55th Annual Meeting of the APS Division of Atomic, Molecular and Optical Physics
Monday–Friday, June 3–7, 2024;
Fort Worth, Texas
Session Y10: Quantum Networks
10:30 AM–12:30 PM,
Friday, June 7, 2024
Room: 204AB
Chair: Alberto Marino, Oak Ridge National Laboratory
Abstract: Y10.00002 : Entangling quantum memories at channel capacity
11:00 AM–11:30 AM
Abstract
Presenter:
Saikat Guha
(University of Arizona)
Author:
Saikat Guha
(University of Arizona)
Generating entanglement between quantum memories, mediated by optical-frequency or microwave channels, at high rates and fidelities is key for linking qubits over short to long ranges. In this talk, I will discuss a few architectural alternatives for how to generate heralded entanglement among two quantum memory registers, and their use in repeater and satellite-assisted quantum links. We will discuss some well-known protocols---of both the midpoint-swap and midpoint-source flavors---which encode up to one qubit per optical mode, hence entangling one pair of memory qubits per transmitted mode over the channel, with probability equaling the channel's transmissivity. The rate, measured in ideal Bell states (or, ebits) per mode, is thus proportional to this transmissivity, which is the optimal scaling, in terms of the quantum capacity, at high loss.
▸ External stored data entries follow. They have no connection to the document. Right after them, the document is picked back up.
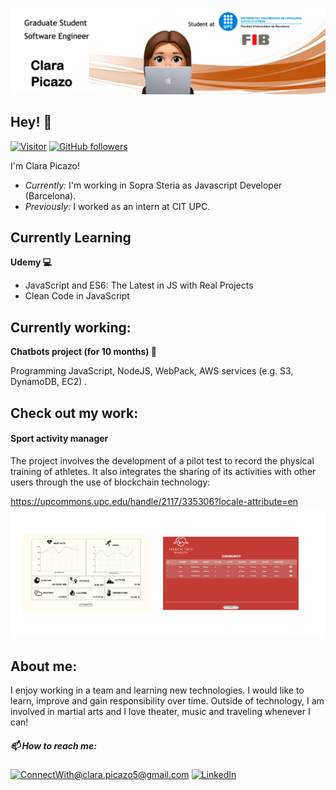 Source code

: ![Clara Picazo Banner Image](./banner.png)
<!-- <h2 align='center'>Clara Picazo Ventaja @ clarethe</h2>
<p align='center'><b>Graduate Student at Universitat Politecnica de Catalunya </b></p> -->

<h2>Hey! 👋</h2>

[![Visitor](https://visitor-badge.laobi.icu/badge?page_id=clarethe)](https://github.com/clarethe) [![GitHub followers](https://img.shields.io/github/followers/clarethe.svg?style=social&label=Follow)](https://github.com/clarethe?tab=followers)

I'm Clara Picazo! 
- <i>Currently:</i> I'm working in Sopra Steria as Javascript Developer (Barcelona). 
- <i>Previously:</i> I worked as an intern at CIT UPC.

<h2>Currently Learning</h2>

__Udemy 💻__
- JavaScript and ES6: The Latest in JS with Real Projects
- Clean Code in JavaScript

<h2>Currently working:</h2>

__Chatbots project (for 10 months) 🤖__

Programming JavaScript, NodeJS, WebPack, AWS services (e.g. S3, DynamoDB, EC2) .

<h2>Check out my work:</h2>

<h4>Sport activity manager</h4>
The project involves the development of a pilot test to record the physical training of athletes. 
It also integrates the sharing of its activities with other users through the use of blockchain technology:

https://upcommons.upc.edu/handle/2117/335306?locale-attribute=en
![Clara Picazo Banner Image](./sportyapp_image.png)


<h2> About me:</h2>

I enjoy working in a team and learning new technologies. I would like to learn, improve and gain responsibility over time. Outside of technology, I am involved in martial arts and I love theater, music and traveling whenever I can!
 
<h5>📫 How to reach me:</h5>

<a href="mailto:clara.picazo5@gmail.com">![ConnectWith@clara.picazo5@gmail.com](https://img.shields.io/badge/Gmail-D14836?style=for-the-badge&logo=gmail&logoColor=white)</a> <a href="https://www.linkedin.com/in/clara-picazo/">![LinkedIn](https://img.shields.io/badge/LinkedIn-0077B5?style=for-the-badge&logo=linkedin&logoColor=white)</a>

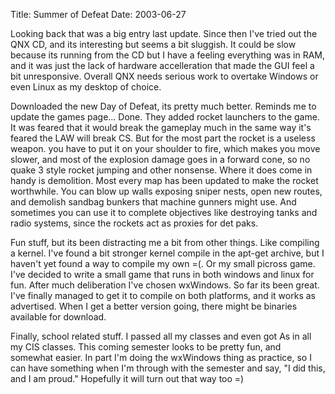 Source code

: Title: Summer of Defeat
Date: 2003-06-27

Looking back that was a big entry last update. Since then I've tried out the QNX CD, and its interesting but seems 
a bit sluggish. It could be slow because its running from the CD but I have a feeling everything was in RAM, and 
it was just the lack of hardware accelleration that made the GUI feel a bit unresponsive. Overall QNX needs serious
work to overtake Windows or even Linux as my desktop of choice.

Downloaded the new Day of Defeat, its pretty much better. Reminds me to update the games page... Done. They added 
rocket launchers to the game. It was feared that it would break the gameplay much in the same way it's feared the 
LAW will break CS. But for the most part the rocket is a useless weapon. you have to put it on your shoulder to 
fire, which makes you move slower, and most of the explosion damage goes in a forward cone, so no quake 3 style 
rocket jumping and other nonsense. Where it does come in handy is demolition. Most every map has been updated to 
make the rocket worthwhile. You can blow up walls exposing sniper nests, open new routes, and demolish sandbag 
bunkers that machine gunners might use. And sometimes you can use it to complete objectives like destroying tanks 
and radio systems, since the rockets act as proxies for det paks.

Fun stuff, but its been distracting me a bit from other things. Like compiling a kernel. I've found a bit stronger 
kernel compile in the apt-get archive, but I haven't yet found a way to compile my own =(. Or my small picross 
game. I've decided to write a small game that runs in both windows and linux for fun. After much deliberation I've 
chosen wxWindows. So far its been great. I've finally managed to get it to compile on both platforms, and it works 
as advertised. When I get a better version going, there might be binaries available for download.

Finally, school related stuff. I passed all my classes and even got As in all my CIS classes. This coming semester
looks to be pretty fun, and somewhat easier. In part I'm doing the wxWindows thing as practice, so I can have 
something when I'm through with the semester and say, "I did this, and I am proud." Hopefully it will turn out 
that way too =) 
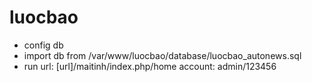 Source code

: # luocbao
* config db
* import db from /var/www/luocbao/database/luocbao_autonews.sql
* run url: [url]/maitinh/index.php/home
account: admin/123456
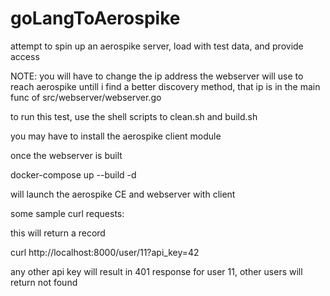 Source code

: # goLangToAerospike
attempt to spin up an aerospike server, load with test data, and provide access

NOTE: you will have to change the ip address the webserver will use to reach aerospike untill i find a better discovery method, that ip is in the main func of src/webserver/webserver.go

to run this test, use the shell scripts to clean.sh and build.sh

you may have to install the aerospike client module

once the webserver is built

docker-compose up --build -d

will launch the aerospike CE and webserver with client

some sample curl requests:

this will return a record

curl http://localhost:8000/user/11?api_key=42

any other api key will result in 401 response for user 11, other users will return not found

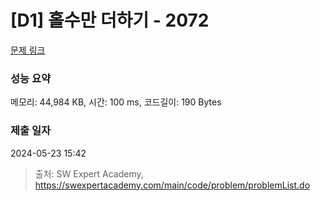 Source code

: # [D1] 홀수만 더하기 - 2072 

[문제 링크](https://swexpertacademy.com/main/code/problem/problemDetail.do?contestProbId=AV5QSEhaA5sDFAUq) 

### 성능 요약

메모리: 44,984 KB, 시간: 100 ms, 코드길이: 190 Bytes

### 제출 일자

2024-05-23 15:42



> 출처: SW Expert Academy, https://swexpertacademy.com/main/code/problem/problemList.do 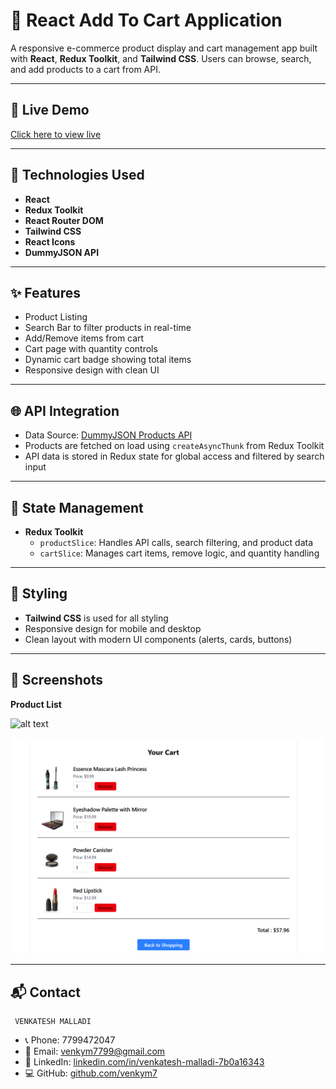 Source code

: # 🛒 React Add To Cart Application

A responsive e-commerce product display and cart management app built with **React**, **Redux Toolkit**, and **Tailwind CSS**. Users can browse, search, and add products to a cart from API.

---

## 🚀 Live Demo

[Click here to view live](#) <!-- Replace # with your actual deployment link (e.g., Vercel/Netlify) -->

---

## 🧰 Technologies Used

- **React**
- **Redux Toolkit**
- **React Router DOM**
- **Tailwind CSS**
- **React Icons**
- **DummyJSON API**

---

## ✨ Features

- Product Listing
- Search Bar to filter products in real-time
- Add/Remove items from cart
- Cart page with quantity controls
- Dynamic cart badge showing total items
- Responsive design with clean UI

---

## 🌐 API Integration

- Data Source: [DummyJSON Products API](https://dummyjson.com/products)
- Products are fetched on load using `createAsyncThunk` from Redux Toolkit
- API data is stored in Redux state for global access and filtered by search input



---

## 🧠 State Management

- **Redux Toolkit**
  - `productSlice`: Handles API calls, search filtering, and product data
  - `cartSlice`: Manages cart items, remove logic, and quantity handling

---

## 🎨 Styling

- **Tailwind CSS** is used for all styling
- Responsive design for mobile and desktop
- Clean layout with modern UI components (alerts, cards, buttons)

---

## 📸 Screenshots

**Product List**

![alt text](./image.pngimage.pngpng)


![Cart Page](././src/assets/Screenshot%202025-07-30%20120951.png)


---

## 📬 Contact

     VENKATESH MALLADI
- 📞 Phone: 7799472047  
- 📧 Email: [venkym7799@gmail.com](mailto:venkym7799@gmail.com)  
- 💼 LinkedIn: [linkedin.com/in/venkatesh-malladi-7b0a16343](https://www.linkedin.com/in/venkatesh-malladi-7b0a16343/)  
- 💻 GitHub: [github.com/venkym7](https://github.com/venkym7)







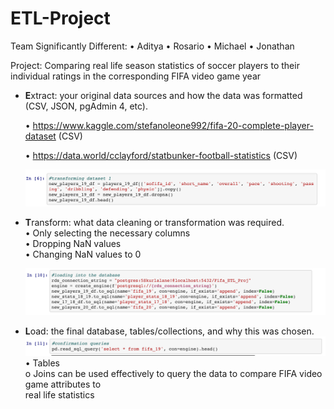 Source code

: # ETL-Project

Team Significantly Different:
• Aditya
• Rosario
• Michael
• Jonathan

Project: Comparing real life season statistics of soccer players to their individual ratings in the
corresponding FIFA video game year
* **E**xtract: your original data sources and how the data was formatted (CSV, JSON, pgAdmin 4, etc).

  • https://www.kaggle.com/stefanoleone992/fifa-20-complete-player-dataset (CSV)

  • https://data.world/cclayford/statbunker-football-statistics (CSV)
  
  ![](Images/Image2.png)
  
* **T**ransform: what data cleaning or transformation was required.\
• Only selecting the necessary columns\
• Dropping NaN values\
• Changing NaN values to 0

  ![](Images/Image3.png)

* **L**oad: the final database, tables/collections, and why this was chosen.\
  ![](Images/Image4.png)
• Tables\
o Joins can be used effectively to query the data to compare FIFA video game attributes to\
real life statistics

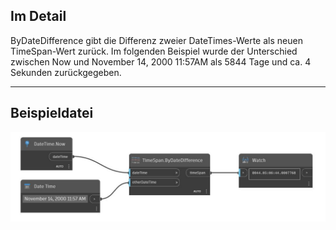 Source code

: ## Im Detail
ByDateDifference gibt die Differenz zweier DateTimes-Werte als neuen TimeSpan-Wert zurück. Im folgenden Beispiel wurde der Unterschied zwischen Now und November 14, 2000 11:57AM als 5844 Tage und ca. 4 Sekunden zurückgegeben.
___
## Beispieldatei

![ByDateDifference](./DSCore.TimeSpan.ByDateDifference_img.jpg)


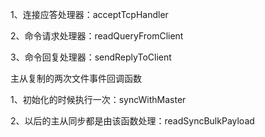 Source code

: 1、连接应答处理器：acceptTcpHandler

2、命令请求处理器：readQueryFromClient

3、命令回复处理器：sendReplyToClient

主从复制的两次文件事件回调函数

1、初始化的时候执行一次：syncWithMaster

2、以后的主从同步都是由该函数处理：readSyncBulkPayload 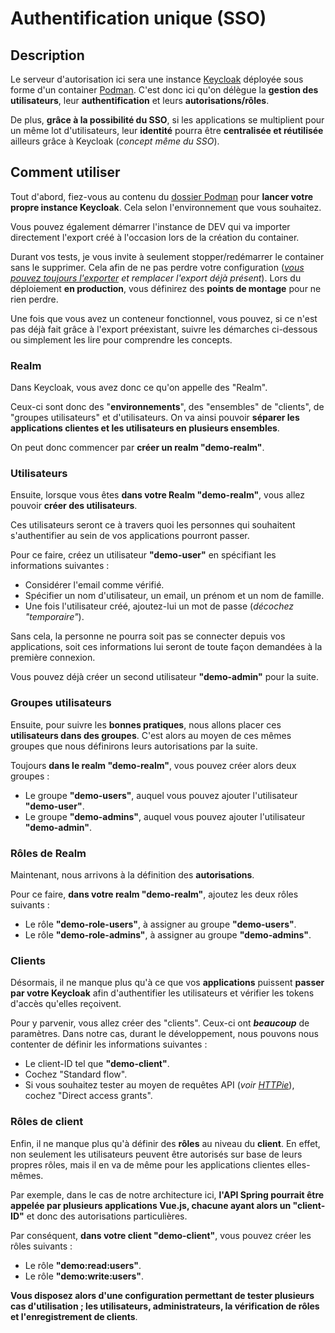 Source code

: # Authentification unique (SSO)

## Description

Le serveur d'autorisation ici sera une instance [Keycloak](https://www.keycloak.org/) déployée sous forme d'un container [Podman](https://podman.io/).
C'est donc ici qu'on délègue la **gestion des utilisateurs**, leur **authentification** et leurs **autorisations/rôles**.

De plus, **grâce à la possibilité du SSO**, si les applications se multiplient pour un même lot d'utilisateurs,
leur **identité** pourra être **centralisée et réutilisée** ailleurs grâce à Keycloak (*concept même du SSO*).

## Comment utiliser

Tout d'abord, fiez-vous au contenu du [dossier Podman](./podman/) pour **lancer votre propre instance Keycloak**.
Cela selon l'environnement que vous souhaitez.

Vous pouvez également démarrer l'instance de DEV qui va importer directement l'export créé à l'occasion lors de la
création du container.

Durant vos tests, je vous invite à seulement stopper/redémarrer le container sans le supprimer.
Cela afin de ne pas perdre votre configuration (*[vous pouvez toujours l'exporter](https://www.keycloak.org/server/importExport) et remplacer l'export déjà présent*).
Lors du déploiement **en production**, vous définirez des **points de montage** pour ne rien perdre.

Une fois que vous avez un conteneur fonctionnel, vous pouvez, si ce n'est pas déjà fait grâce à l'export préexistant,
suivre les démarches ci-dessous ou simplement les lire pour comprendre les concepts.

### Realm

Dans Keycloak, vous avez donc ce qu'on appelle des "Realm".

Ceux-ci sont donc des "**environnements**", des "ensembles" de "clients", de "groupes utilisateurs" et d'utilisateurs.
On va ainsi pouvoir **séparer les applications clientes et les utilisateurs en plusieurs ensembles**.

On peut donc commencer par **créer un realm "demo-realm"**.

### Utilisateurs

Ensuite, lorsque vous êtes **dans votre Realm "demo-realm"**, vous allez pouvoir **créer des utilisateurs**.

Ces utilisateurs seront ce à travers quoi les personnes qui souhaitent s'authentifier au sein de vos applications
pourront passer.

Pour ce faire, créez un utilisateur **"demo-user"** en spécifiant les informations suivantes :

- Considérer l'email comme vérifié.
- Spécifier un nom d'utilisateur, un email, un prénom et un nom de famille.
- Une fois l'utilisateur créé, ajoutez-lui un mot de passe (*décochez "temporaire"*).

Sans cela, la personne ne pourra soit pas se connecter depuis vos applications,
soit ces informations lui seront de toute façon demandées à la première connexion.

Vous pouvez déjà créer un second utilisateur **"demo-admin"** pour la suite.

### Groupes utilisateurs

Ensuite, pour suivre les **bonnes pratiques**, nous allons placer ces **utilisateurs dans des groupes**.
C'est alors au moyen de ces mêmes groupes que nous définirons leurs autorisations par la suite.

Toujours **dans le realm "demo-realm"**, vous pouvez créer alors deux groupes :

- Le groupe **"demo-users"**, auquel vous pouvez ajouter l'utilisateur **"demo-user"**.
- Le groupe **"demo-admins"**, auquel vous pouvez ajouter l'utilisateur **"demo-admin"**.

### Rôles de Realm

Maintenant, nous arrivons à la définition des **autorisations**.

Pour ce faire, **dans votre realm "demo-realm"**, ajoutez les deux rôles suivants :

- Le rôle **"demo-role-users"**, à assigner au groupe **"demo-users"**.
- Le rôle **"demo-role-admins"**, à assigner au groupe **"demo-admins"**.

### Clients

Désormais, il ne manque plus qu'à ce que vos **applications** puissent **passer par votre Keycloak** afin d'authentifier
les utilisateurs et vérifier les tokens d'accès qu'elles reçoivent.

Pour y parvenir, vous allez créer des "clients". Ceux-ci ont ***beaucoup*** de paramètres.
Dans notre cas, durant le développement, nous pouvons nous contenter de définir les informations suivantes :

- Le client-ID tel que **"demo-client"**.
- Cochez "Standard flow".
- Si vous souhaitez tester au moyen de requêtes API (*voir [HTTPie](../backend/httpie/)*), cochez "Direct access grants".

### Rôles de client

Enfin, il ne manque plus qu'à définir des **rôles** au niveau du **client**. En effet, non seulement les utilisateurs peuvent
être autorisés sur base de leurs propres rôles, mais il en va de même pour les applications clientes elles-mêmes.

Par exemple, dans le cas de notre architecture ici, **l'API Spring pourrait être appelée par plusieurs applications Vue.js, chacune ayant alors un "client-ID"** et donc des autorisations particulières.

Par conséquent, **dans votre client "demo-client"**, vous pouvez créer les rôles suivants :

- Le rôle **"demo:read:users"**.
- Le rôle **"demo:write:users"**.

**Vous disposez alors d'une configuration permettant de tester plusieurs cas d'utilisation ; les utilisateurs, administrateurs, la vérification de rôles et l'enregistrement de clients**.
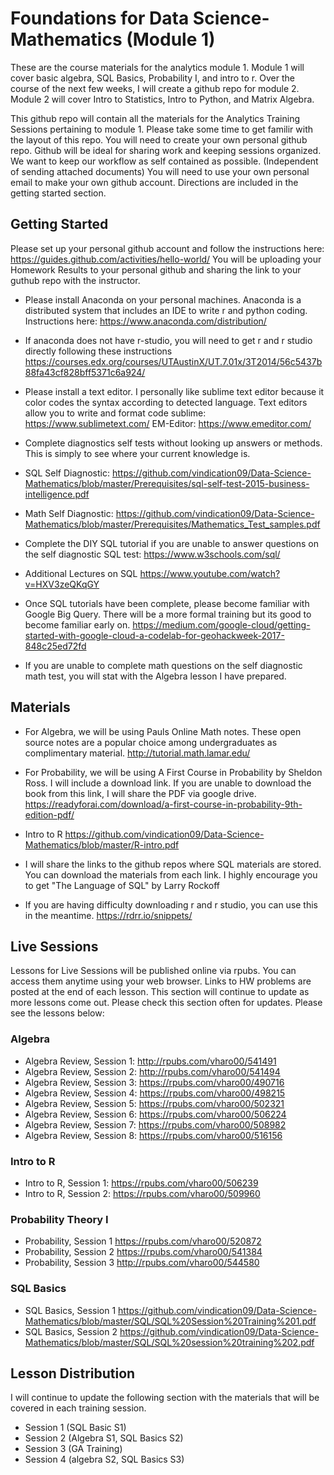 # Foundations for Data Science-Mathematics (Module 1)

These are the course materials for the analytics module 1. Module 1 will cover  basic algebra, SQL Basics,  Probability I, and intro to r. Over the course of the next few weeks, I will create a github repo for module 2. Module 2 will cover Intro to Statistics, Intro to Python, and Matrix Algebra. 

This github repo will contain all the materials for the Analytics Training Sessions pertaining to module 1. Please take some time to get familir with the layout of this repo. You will need to create your own personal github repo. Github will be ideal for sharing work and keeping sessions organized. We want to keep our workflow as self contained as possible. (Independent of sending attached documents) You will need to use your own personal email to make your own github account. Directions are included in the getting started section.


## Getting Started 
Please set up your personal github account and follow the instructions here: https://guides.github.com/activities/hello-world/
You will be uploading your Homework Results to your personal github and sharing the link to your guthub repo with the instructor. 

* Please install Anaconda on your personal machines. Anaconda is a distributed system that includes an IDE to write r and python coding. Instructions here: https://www.anaconda.com/distribution/

* If anaconda does not have  r-studio, you will need to get r and r studio directly following these instructions https://courses.edx.org/courses/UTAustinX/UT.7.01x/3T2014/56c5437b88fa43cf828bff5371c6a924/

* Please install a text editor. I personally like sublime text editor because it color codes the syntax according to detected language. Text editors allow you to write and format code
sublime: https://www.sublimetext.com/
EM-Editor: https://www.emeditor.com/

* Complete diagnostics self tests without looking up answers or methods. This is simply to see where your current knowledge is. 

* SQL Self Diagnostic: https://github.com/vindication09/Data-Science-Mathematics/blob/master/Prerequisites/sql-self-test-2015-business-intelligence.pdf

* Math Self Diagnostic: https://github.com/vindication09/Data-Science-Mathematics/blob/master/Prerequisites/Mathematics_Test_samples.pdf

* Complete the DIY SQL tutorial if you are unable to answer questions on the self diagnostic SQL test: https://www.w3schools.com/sql/

* Additional Lectures on SQL https://www.youtube.com/watch?v=HXV3zeQKqGY

* Once SQL tutorials have been complete, please become familiar with Google Big Query. There will be a more formal training but its good to become familiar early on. https://medium.com/google-cloud/getting-started-with-google-cloud-a-codelab-for-geohackweek-2017-848c25ed72fd

* If you are unable to complete math questions on the self diagnostic math test, you will stat with the Algebra lesson I have prepared. 


## Materials

* For Algebra, we will be using Pauls Online Math notes. These open source notes are a popular choice among undergraduates as complimentary material. http://tutorial.math.lamar.edu/

* For Probability, we will be using A First Course in Probability by Sheldon Ross. I will include a download link. If you are unable to download the book from this link, I will share the PDF via google drive. https://readyforai.com/download/a-first-course-in-probability-9th-edition-pdf/

* Intro to R https://github.com/vindication09/Data-Science-Mathematics/blob/master/R-intro.pdf

* I will share the links to the github repos where SQL materials are stored. You can download the materials from each link. I highly encourage you to get "The Language of SQL" by Larry Rockoff 

* If you are having difficulty downloading r and r studio, you can use this in the meantime. https://rdrr.io/snippets/

## Live Sessions
Lessons for Live Sessions will be published online via rpubs. You can access them anytime using your web browser. Links to HW problems are posted at the end of each lesson. This section will continue to update as more lessons come out. Please check this section often for updates. Please see the lessons below: 

### Algebra 

* Algebra Review, Session 1: http://rpubs.com/vharo00/541491
* Algebra Review, Session 2: http://rpubs.com/vharo00/541494
* Algebra Review, Session 3: https://rpubs.com/vharo00/490716
* Algebra Review, Session 4: https://rpubs.com/vharo00/498215
* Algebra Review, Session 5: https://rpubs.com/vharo00/502321
* Algebra Review, Session 6: https://rpubs.com/vharo00/506224
* Algebra Review, Session 7: https://rpubs.com/vharo00/508982
* Algebra Review, Session 8: https://rpubs.com/vharo00/516156

### Intro to R 

* Intro to R, Session 1: https://rpubs.com/vharo00/506239
* Intro to R, Session 2: https://rpubs.com/vharo00/509960

### Probability Theory I

* Probability, Session 1 https://rpubs.com/vharo00/520872
* Probability, Session 2 https://rpubs.com/vharo00/541384
* Probability, Session 3 http://rpubs.com/vharo00/544580

### SQL Basics 

* SQL Basics, Session 1 https://github.com/vindication09/Data-Science-Mathematics/blob/master/SQL/SQL%20Session%20Training%201.pdf
* SQL Basics, Session 2 https://github.com/vindication09/Data-Science-Mathematics/blob/master/SQL/SQL%20session%20training%202.pdf

## Lesson Distribution 

I will continue to update the following section with the materials that will be covered in each training session. 

* Session 1 (SQL Basic S1)
* Session 2 (Algebra S1, SQL Basics S2)
* Session 3 (GA Training)
* Session 4 (algebra S2, SQL Basics S3)
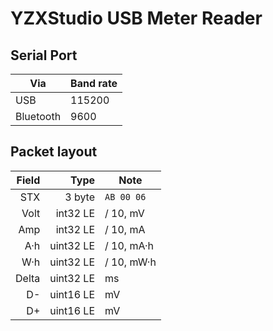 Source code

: # YZXStudio USB Meter Reader

## Serial Port

| Via       | Band rate |
| --------- | --------- |
| USB       | 115200    |
| Bluetooth | 9600      |

## Packet layout

| Field |      Type | Note       |
| ----: | --------: | ---------- |
|   STX |    3 byte | `AB 00 06` |
|  Volt |  int32 LE | / 10, mV   |
|   Amp |  int32 LE | / 10, mA   |
|   A·h | uint32 LE | / 10, mA·h |
|   W·h | uint32 LE | / 10, mW·h |
| Delta | uint32 LE | ms         |
|    D- | uint16 LE | mV         |
|    D+ | uint16 LE | mV         |
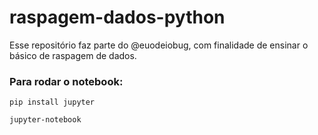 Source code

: # raspagem-dados-python
Esse repositório faz parte do @euodeiobug, com finalidade de ensinar o básico de raspagem de dados.

### Para rodar o notebook:
`pip install jupyter`

`jupyter-notebook`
However, the quantum channel capacity shoots up toward infinity for low loss of the channel connecting the memory registers, making the known schemes highly rate-suboptimal for shorter ranges, viz., intra-processor, data center and even local-area quantum network links. I will discuss how a cavity-assisted memory-photon interface can be used to entangle matter memories with Gottesman-Kitaev-Preskill (GKP) photonic qudits, which along with dual-homodyne entanglement swaps that retain and process the analog information, enables capacity-approaching entanglement rates at low loss. This scheme benefits from the loss resilience of GKP qudits, and their ability to encode multiple qubits in one bosonic mode. Further, the memory-photon interface supports the preparation of needed ancilla GKP qudits. I will end the talk with an overview of research being performed as part of the NSF-funded Center for Quantum Networks, a consortium of multiple universities and companies in the US, working on the full stack development of fault-tolerant quantum networking.